Starting at the first line of the entries below, output every line exactly, up to and including the line with "You need to".

━━━━

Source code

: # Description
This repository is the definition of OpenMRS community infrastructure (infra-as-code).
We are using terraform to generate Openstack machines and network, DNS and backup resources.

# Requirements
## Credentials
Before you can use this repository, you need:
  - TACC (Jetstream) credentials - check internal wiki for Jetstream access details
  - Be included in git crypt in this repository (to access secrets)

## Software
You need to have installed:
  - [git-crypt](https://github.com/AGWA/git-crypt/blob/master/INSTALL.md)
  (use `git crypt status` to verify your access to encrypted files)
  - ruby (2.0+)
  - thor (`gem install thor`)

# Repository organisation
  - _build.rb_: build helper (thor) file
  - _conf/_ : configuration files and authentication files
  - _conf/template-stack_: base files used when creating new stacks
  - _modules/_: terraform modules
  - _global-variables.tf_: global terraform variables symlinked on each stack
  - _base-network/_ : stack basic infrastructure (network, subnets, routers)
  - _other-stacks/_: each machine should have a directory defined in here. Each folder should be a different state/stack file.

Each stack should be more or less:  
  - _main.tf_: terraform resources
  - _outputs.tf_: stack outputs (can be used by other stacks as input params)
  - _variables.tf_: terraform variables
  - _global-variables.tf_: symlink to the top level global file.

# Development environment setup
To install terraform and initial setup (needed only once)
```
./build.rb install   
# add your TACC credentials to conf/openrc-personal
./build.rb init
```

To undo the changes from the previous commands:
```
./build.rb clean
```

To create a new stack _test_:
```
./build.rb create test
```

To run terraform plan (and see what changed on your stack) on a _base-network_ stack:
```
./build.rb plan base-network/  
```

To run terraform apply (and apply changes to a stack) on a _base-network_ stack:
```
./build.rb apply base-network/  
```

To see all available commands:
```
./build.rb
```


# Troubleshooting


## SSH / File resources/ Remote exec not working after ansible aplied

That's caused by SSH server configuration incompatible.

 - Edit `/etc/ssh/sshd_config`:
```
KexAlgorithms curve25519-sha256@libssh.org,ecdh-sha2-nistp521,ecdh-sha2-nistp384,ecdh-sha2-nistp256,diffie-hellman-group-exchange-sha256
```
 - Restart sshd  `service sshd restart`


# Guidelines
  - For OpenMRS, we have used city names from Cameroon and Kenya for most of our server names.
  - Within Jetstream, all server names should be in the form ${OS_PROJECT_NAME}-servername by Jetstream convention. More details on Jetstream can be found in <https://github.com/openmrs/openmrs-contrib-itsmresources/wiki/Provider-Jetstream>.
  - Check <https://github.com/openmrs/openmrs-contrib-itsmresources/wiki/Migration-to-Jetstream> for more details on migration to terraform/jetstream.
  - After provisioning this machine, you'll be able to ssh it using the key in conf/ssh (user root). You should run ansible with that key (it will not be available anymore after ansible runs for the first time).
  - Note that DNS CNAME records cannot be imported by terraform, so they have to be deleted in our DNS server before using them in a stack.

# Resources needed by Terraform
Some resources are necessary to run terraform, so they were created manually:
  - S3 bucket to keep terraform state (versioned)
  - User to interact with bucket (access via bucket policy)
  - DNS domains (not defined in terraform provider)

━━━━

- _Output_
Source code

: # Description
This repository is the definition of OpenMRS community infrastructure (infra-as-code).
We are using terraform to generate Openstack machines and network, DNS and backup resources.

# Requirements
## Credentials
Before you can use this repository, you need:
  - TACC (Jetstream) credentials - check internal wiki for Jetstream access details
  - Be included in git crypt in this repository (to access secrets)

## Software
You need to have installed:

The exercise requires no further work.